Covenant Companions begin as Candidates.  They undergo at least one year of intensive formation including reading, weekly group meetings, and a monthly meeting with a mentor.  At the end of a year they may decide to commit to one year’s commitment as a Covenant Companion, or they may become a ConSpiritor or a Friend.  Over time, commitments for longer periods or for life may be considered. This decision is made in consultation with the existing community of vowed and covenanted Companions.

Vowed Companion:

You may feel that you want to center your life on God through the Companions, specifically by living in community.  Vowed members commit to conversion of life through the vows of poverty, chastity, and obedience. They renounce private property, choose celibate non-exclusive relationship, and commit to listen to and trust the Holy Spirit speaking through other members and the gathered community. They are strengthened to do this by living in close community with other Companions, and by the daily routine of prayer together and alone.
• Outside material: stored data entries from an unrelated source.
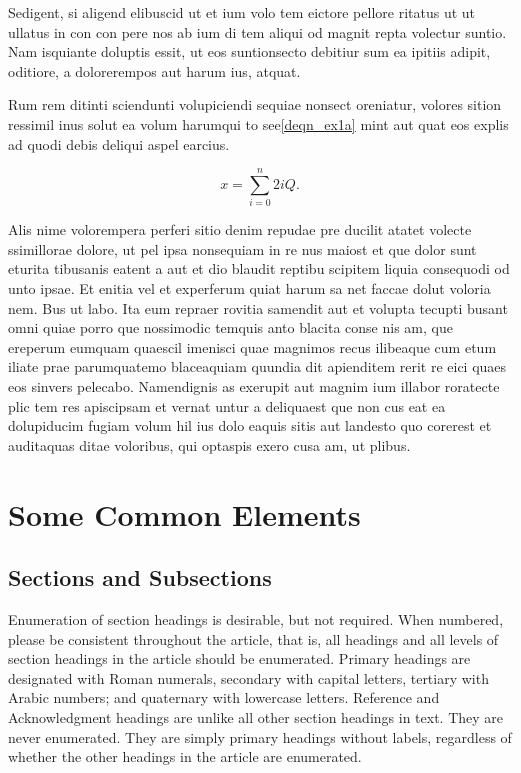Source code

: \documentclass[journal]{IEEEtran}
\begin{document}
Sedigent, si aligend elibuscid ut et ium volo tem eictore pellore ritatus ut ut ullatus in con con pere nos ab ium di tem aliqui od magnit repta volectur suntio. Nam isquiante doluptis essit, ut eos suntionsecto debitiur sum ea ipitiis adipit, oditiore, a dolorerempos aut harum ius, atquat.

Rum rem ditinti sciendunti volupiciendi sequiae nonsect oreniatur, volores sition ressimil inus solut ea volum harumqui to see\eqref{deqn_ex1a} mint aut quat eos explis ad quodi debis deliqui aspel earcius.

\begin{equation}
\label{deqn_ex1a}
x = \sum_{i=0}^{n} 2{i} Q.
\end{equation}

Alis nime volorempera perferi sitio denim repudae pre ducilit atatet volecte ssimillorae dolore, ut pel ipsa nonsequiam in re nus maiost et que dolor sunt eturita tibusanis eatent a aut et dio blaudit reptibu scipitem liquia consequodi od unto ipsae. Et enitia vel et experferum quiat harum sa net faccae dolut voloria nem. Bus ut labo. Ita eum repraer rovitia samendit aut et volupta tecupti busant omni quiae porro que nossimodic temquis anto blacita conse nis am, que ereperum eumquam quaescil imenisci quae magnimos recus ilibeaque cum etum iliate prae parumquatemo blaceaquiam quundia dit apienditem rerit re eici quaes eos sinvers pelecabo. Namendignis as exerupit aut magnim ium illabor roratecte plic tem res apiscipsam et vernat untur a deliquaest que non cus eat ea dolupiducim fugiam volum hil ius dolo eaquis sitis aut landesto quo corerest et auditaquas ditae voloribus, qui optaspis exero cusa am, ut plibus.


\section{Some Common Elements}
\subsection{Sections and Subsections}
Enumeration of section headings is desirable, but not required. When numbered, please be consistent throughout the article, that is, all headings and all levels of section headings in the article should be enumerated. Primary headings are designated with Roman numerals, secondary with capital letters, tertiary with Arabic numbers; and quaternary with lowercase letters. Reference and Acknowledgment headings are unlike all other section headings in text. They are never enumerated. They are simply primary headings without labels, regardless of whether the other headings in the article are enumerated. 
\end{document}
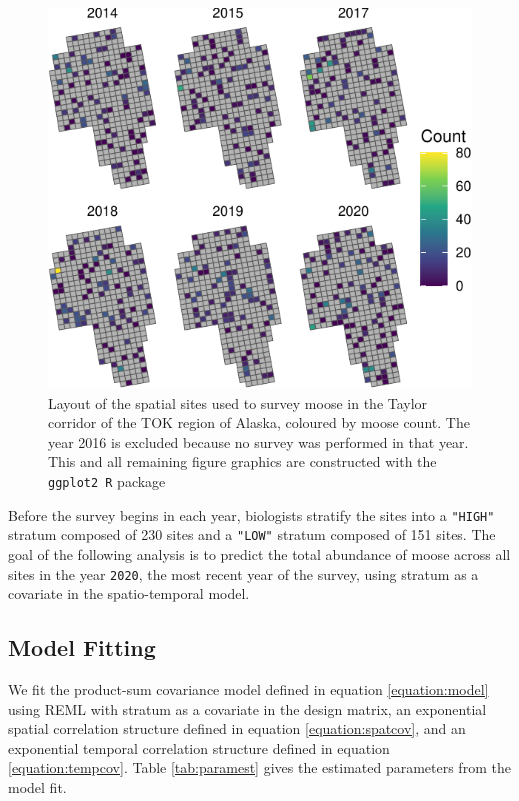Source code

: \documentclass[]{interact}
\theoremstyle{plain}%
\theoremstyle{definition}
\theoremstyle{remark}
\begin{document}
\begin{figure}
\centering
\includegraphics{fpspatiotemp_manu_files/figure-latex/tokplotyears-1.pdf}
\caption{\label{fig:tokplotyears} Layout of the spatial sites used to
survey moose in the Taylor corridor of the TOK region of Alaska,
coloured by moose count. The year 2016 is excluded because no survey was
performed in that year. This and all remaining figure graphics are
constructed with the \texttt{ggplot2 R} package \citep{wickham2016data}}
\end{figure}

Before the survey begins in each year, biologists stratify the sites
into a \texttt{"HIGH"} stratum composed of 230 sites and a
\texttt{"LOW"} stratum composed of 151 sites. The goal of the following
analysis is to predict the total abundance of moose across all sites in
the year \texttt{2020}, the most recent year of the survey, using
stratum as a covariate in the spatio-temporal model.

\subsection{Model Fitting} \label{subsection:modelfit}

We fit the product-sum covariance model defined in equation
\ref{equation:model} using REML with stratum as a covariate in the
design matrix, an exponential spatial correlation structure defined in
equation \ref{equation:spatcov}, and an exponential temporal correlation
structure defined in equation \ref{equation:tempcov}. Table
\ref{tab:paramest} gives the estimated parameters from the model fit.
\end{document}
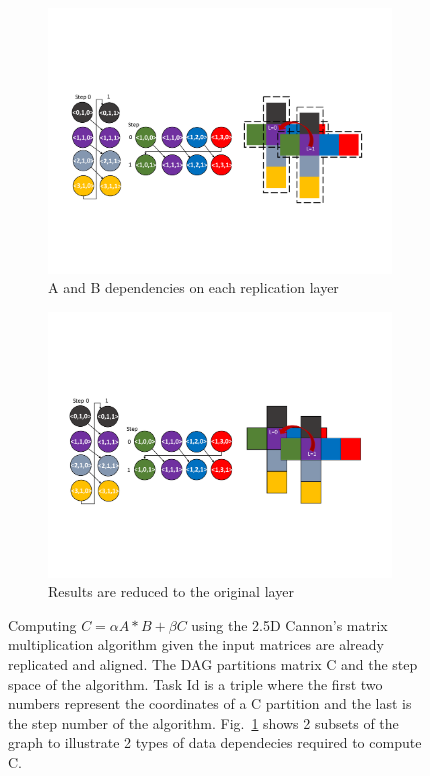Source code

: \begin{figure}[htb]
\centering
\begin{subfigure}[b]{0.45\textwidth}
\includegraphics[width=\textwidth]{figures/cannon0.pdf}
\caption{A and B dependencies on each replication layer}
\label{deps}
\end{subfigure}
\begin{subfigure}[b]{0.37\textwidth}
\includegraphics[width=\textwidth]{figures/cannon1.pdf}
\caption{Results are reduced to the original layer}
\label{dataspace}
\end{subfigure}
\caption{Computing $C= \alpha A * B + \beta C$ using the 2.5D Cannon's matrix multiplication algorithm given the input matrices are already replicated and aligned. 
The DAG partitions matrix C and the step space of the algorithm.
Task Id is a triple where the first two numbers represent the coordinates of a C partition and the last is the step number of the algorithm. 
Fig.~\ref{deps} shows 2 subsets of the graph to illustrate 2 types of data dependecies required to compute C.}
\label{fig:25DCannon}
\end{figure}


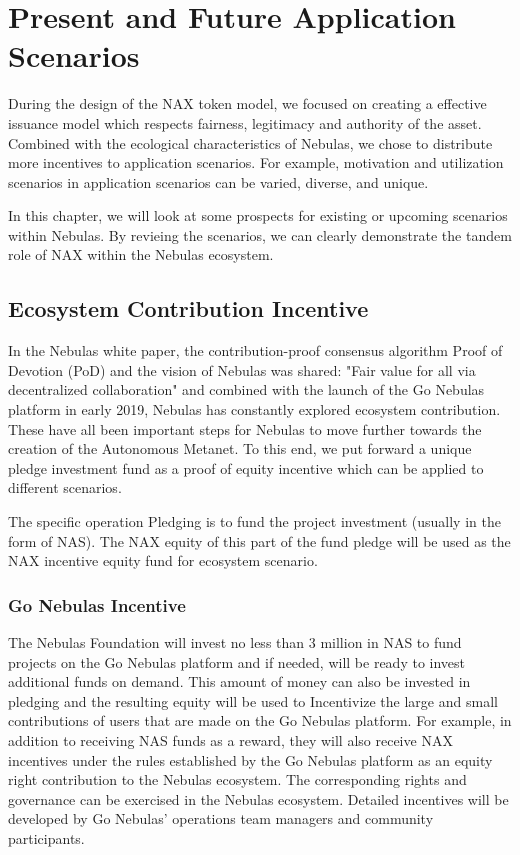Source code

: \section{Present and Future Application Scenarios}
During the design of the NAX token model, we focused on creating a effective issuance model which respects fairness, legitimacy and authority of the asset. Combined with the ecological characteristics of Nebulas, we chose to distribute more incentives to application scenarios. For example, motivation and utilization scenarios in application scenarios can be varied, diverse, and unique.

In this chapter, we will look at some prospects for existing or upcoming scenarios within Nebulas. By revieing the scenarios, we can clearly demonstrate the tandem role of NAX within the Nebulas ecosystem.

\subsection{Ecosystem Contribution Incentive}
In the Nebulas white paper, the contribution-proof consensus algorithm Proof of Devotion (PoD) and the vision of Nebulas was shared: "Fair value for all via decentralized collaboration" and combined with the launch of the Go Nebulas platform in early 2019, Nebulas has constantly explored ecosystem contribution. These have all been important steps for Nebulas to move further towards the creation of the Autonomous Metanet. To this end, we put forward a unique pledge investment fund as a proof of equity incentive which can be applied to different scenarios.

The specific operation Pledging is to fund the project investment (usually in the form of NAS). The NAX equity of this part of the fund pledge will be used as the NAX incentive equity fund for ecosystem scenario.

\subsubsection{Go Nebulas Incentive}
The Nebulas Foundation will invest no less than $3$ million in NAS to fund projects on the Go Nebulas platform and if needed, will be ready to invest additional funds on demand. This amount of money can also be invested in pledging and the resulting equity will be used to Incentivize the large and small contributions of users that are made on the Go Nebulas platform. For example, in addition to receiving NAS funds as a reward, they will also receive NAX incentives under the rules established by the Go Nebulas platform as an equity right contribution to the Nebulas ecosystem. The corresponding rights and governance can be exercised in the Nebulas ecosystem. Detailed incentives will be developed by Go Nebulas' operations team managers and community participants.

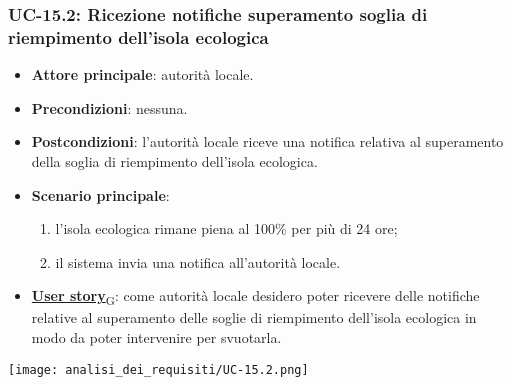 \subsubsection{UC-15.2: Ricezione notifiche superamento soglia di riempimento dell'isola ecologica}
\begin{itemize}
	\item \textbf{Attore principale}: autorità locale.
	\item \textbf{Precondizioni}: nessuna.
	\item \textbf{Postcondizioni}: l'autorità locale riceve una notifica relativa al superamento della soglia di riempimento dell'isola ecologica.
	\item \textbf{Scenario principale}:
	      \begin{enumerate}
		      \item l'isola ecologica rimane piena al 100\% per più di 24 ore;
		      \item il sistema invia una notifica all'autorità locale.
	      \end{enumerate}
	\item \href{https://7last.github.io/docs/rtb/documentazione-interna/glossario\#user-story}{\textbf{User story}\textsubscript{G}}:
	      come autorità locale desidero poter ricevere delle notifiche relative al superamento delle soglie di riempimento dell'isola ecologica
	      in modo da poter intervenire per svuotarla.
\end{itemize}
\begin{center}
	\texttt{[image: analisi\_dei\_requisiti/UC-15.2.png]}
\end{center}
\newpage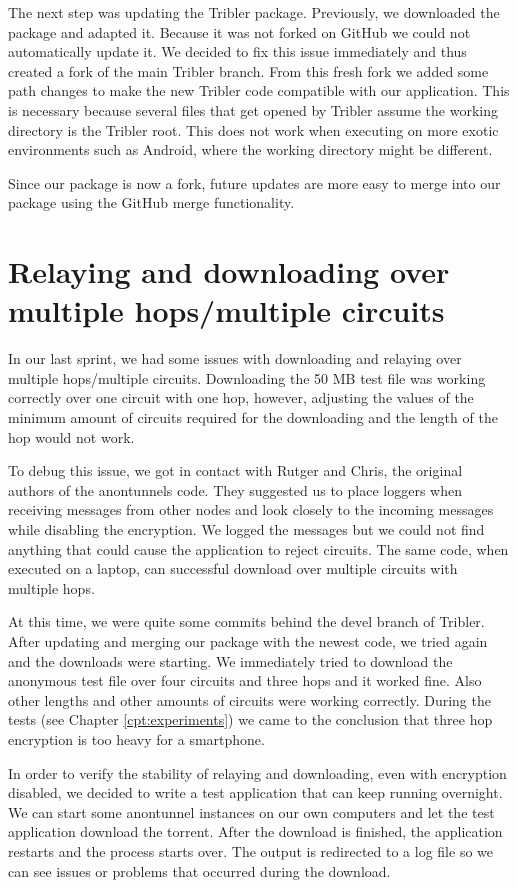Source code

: 		The next step was updating the Tribler package. Previously, we downloaded the package and adapted it. Because it was not forked on GitHub we could not automatically update it. We decided to fix this issue immediately and thus created a fork of the main Tribler branch. From this fresh fork we added some path changes to make the new Tribler code compatible with our application. This is necessary because several files that get opened by Tribler assume the working directory is the Tribler root. This does not work when executing on more exotic environments such as Android, where the working directory might be different.
		
		Since our package is now a fork, future updates are more easy to merge into our package using the GitHub merge functionality.
			
	\section{Relaying and downloading over multiple hops/multiple circuits}
		In our last sprint, we had some issues with downloading and relaying over multiple hops/multiple circuits. Downloading the 50 MB test file was working correctly over one circuit with one hop, however, adjusting the values of the minimum amount of circuits required for the downloading and the length of the hop would not work.
		
		To debug this issue, we got in contact with Rutger and Chris, the original authors of the anontunnels code. They suggested us to place loggers when receiving messages from other nodes and look closely to the incoming messages while disabling the encryption. We logged the messages but we could not find anything that could cause the application to reject circuits. The same code, when executed on a laptop, can successful download over multiple circuits with multiple hops.
		
		At this time, we were quite some commits behind the devel branch of Tribler. After updating and merging our package with the newest code, we tried again and the downloads were starting. We immediately tried to download the anonymous test file over four circuits and three hops and it worked fine. Also other lengths and other amounts of circuits were working correctly. During the tests (see Chapter \ref{cpt:experiments}) we came to the conclusion that three hop encryption is too heavy for a smartphone.
		
		In order to verify the stability of relaying and downloading, even with encryption disabled, we decided to write a test application that can keep running overnight. We can start some anontunnel instances on our own computers and let the test application download the torrent. After the download is finished, the application restarts and the process starts over. The output is redirected to a log file so we can see issues or problems that occurred during the download.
They live by the Covenant, with modifications appropriate to vowed residential life.

The path to vowed Companionship involves conversations and visits with the current vowed community, and extensive discernment.  If you think you are called to this, we invite you to inquire about the process.

Covenant Groups

Wherever you find yourself in the Companions tapestry, you will be learning and discerning in a group.  The groups generally meet online, though we are hoping that some groups will organize locally face-to-face.  We meet online via Zoom, which we find to be an easy technology for beginners.  Our meetings take place once a month at a time set at the beginning of the cycle.  Each group will run for one year, after which members may choose to enter another relationship with the Companions or to stick together on your own.

We ask that you commit to six months of attendance for your discernment.  If, after six months, you feel clear about what you’d like to do, we invite you to a conversation about that.  If you decide to step away, that’s fine.  If you want to stay in the group for the rest of the year that’s fine too.

The group experience is key to becoming a Companion.  We do not make this journey alone.  The covenant is a group commitment, and we live it in community with others.  Should you continue your journey into Companionship, you will be spending time with other Companions at least online, and so the group lets you test those waters.

In order for the group members to get the most value from your time together, we will invite you to make operating agreements about honoring the meeting time, sharing in leadership, or any other matters that might arise.  We find that operating agreements minimize conflict and let us really enjoy our time together.

We know this is a lot to take in.  This is not information to master.  You are on a path of formation, of becoming your fullest self.  That is more than information or education.  If you have questions about joining us, contact us at companionsma@gmail.com and we’ll be glad to answer whatever we can.

 

Companions’ Prayer:

Pour into our hearts, O God, the Holy Spirit’s gift of love; that we, clasping each the other’s hand, may share the joy of companionship and draw many to your community of transforming love; through Jesus Christ our Savior.  Amen.